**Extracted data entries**
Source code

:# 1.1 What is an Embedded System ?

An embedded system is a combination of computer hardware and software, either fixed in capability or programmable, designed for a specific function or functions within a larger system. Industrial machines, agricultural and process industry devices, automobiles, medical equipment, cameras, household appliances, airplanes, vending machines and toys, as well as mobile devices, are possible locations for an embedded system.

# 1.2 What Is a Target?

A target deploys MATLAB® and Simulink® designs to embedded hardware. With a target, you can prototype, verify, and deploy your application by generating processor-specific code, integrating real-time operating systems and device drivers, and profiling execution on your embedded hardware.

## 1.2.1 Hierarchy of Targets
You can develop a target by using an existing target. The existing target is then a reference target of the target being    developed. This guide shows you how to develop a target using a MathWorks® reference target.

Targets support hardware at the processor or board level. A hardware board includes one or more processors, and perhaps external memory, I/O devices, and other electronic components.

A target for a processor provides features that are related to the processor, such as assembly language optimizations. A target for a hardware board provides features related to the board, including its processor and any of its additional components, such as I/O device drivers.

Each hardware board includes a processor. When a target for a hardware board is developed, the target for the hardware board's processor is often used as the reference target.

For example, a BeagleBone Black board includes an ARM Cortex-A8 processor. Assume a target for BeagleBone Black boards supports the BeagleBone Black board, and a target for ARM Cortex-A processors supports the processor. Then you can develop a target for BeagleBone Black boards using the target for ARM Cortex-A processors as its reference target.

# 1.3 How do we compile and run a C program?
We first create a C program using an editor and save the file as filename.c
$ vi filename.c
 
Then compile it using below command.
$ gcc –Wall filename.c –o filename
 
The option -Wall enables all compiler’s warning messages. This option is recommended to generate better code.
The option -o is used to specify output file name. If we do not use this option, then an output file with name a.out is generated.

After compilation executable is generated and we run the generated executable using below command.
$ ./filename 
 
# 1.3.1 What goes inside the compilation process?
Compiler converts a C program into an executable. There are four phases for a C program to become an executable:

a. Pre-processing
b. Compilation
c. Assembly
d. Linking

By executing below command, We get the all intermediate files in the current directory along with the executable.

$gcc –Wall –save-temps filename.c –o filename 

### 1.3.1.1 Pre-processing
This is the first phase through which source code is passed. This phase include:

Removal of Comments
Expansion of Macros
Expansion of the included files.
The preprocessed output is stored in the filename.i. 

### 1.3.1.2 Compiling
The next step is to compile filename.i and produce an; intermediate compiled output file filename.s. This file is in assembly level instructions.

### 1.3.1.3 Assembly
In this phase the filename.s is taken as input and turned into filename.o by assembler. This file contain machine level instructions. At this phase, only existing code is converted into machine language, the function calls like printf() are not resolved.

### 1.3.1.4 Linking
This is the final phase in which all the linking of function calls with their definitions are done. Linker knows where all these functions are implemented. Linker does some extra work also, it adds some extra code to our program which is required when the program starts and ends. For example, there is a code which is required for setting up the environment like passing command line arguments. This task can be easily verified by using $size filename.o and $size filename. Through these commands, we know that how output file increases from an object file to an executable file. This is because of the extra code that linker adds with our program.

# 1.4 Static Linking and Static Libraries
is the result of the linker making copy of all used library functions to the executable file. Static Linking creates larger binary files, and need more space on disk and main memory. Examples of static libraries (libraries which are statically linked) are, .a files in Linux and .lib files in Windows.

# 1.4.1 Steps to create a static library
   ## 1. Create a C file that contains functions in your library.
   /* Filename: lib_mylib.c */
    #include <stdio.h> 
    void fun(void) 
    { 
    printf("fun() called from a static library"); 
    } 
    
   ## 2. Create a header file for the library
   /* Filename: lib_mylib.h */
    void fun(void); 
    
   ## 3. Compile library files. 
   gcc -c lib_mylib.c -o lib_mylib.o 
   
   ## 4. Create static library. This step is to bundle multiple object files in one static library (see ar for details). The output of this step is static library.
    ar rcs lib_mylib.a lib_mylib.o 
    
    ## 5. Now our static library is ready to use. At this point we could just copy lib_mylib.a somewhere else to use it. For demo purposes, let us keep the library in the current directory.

**Work to complete**
Keeping every character as it is, restate the lines above that run from the line with "An embedded system is" through the line with "## 1.2.1 Hierarchy of Targets", both included, and nothing else.

**Task answer**
An embedded system is a combination of computer hardware and software, either fixed in capability or programmable, designed for a specific function or functions within a larger system. Industrial machines, agricultural and process industry devices, automobiles, medical equipment, cameras, household appliances, airplanes, vending machines and toys, as well as mobile devices, are possible locations for an embedded system.

# 1.2 What Is a Target?

A target deploys MATLAB® and Simulink® designs to embedded hardware. With a target, you can prototype, verify, and deploy your application by generating processor-specific code, integrating real-time operating systems and device drivers, and profiling execution on your embedded hardware.

## 1.2.1 Hierarchy of Targets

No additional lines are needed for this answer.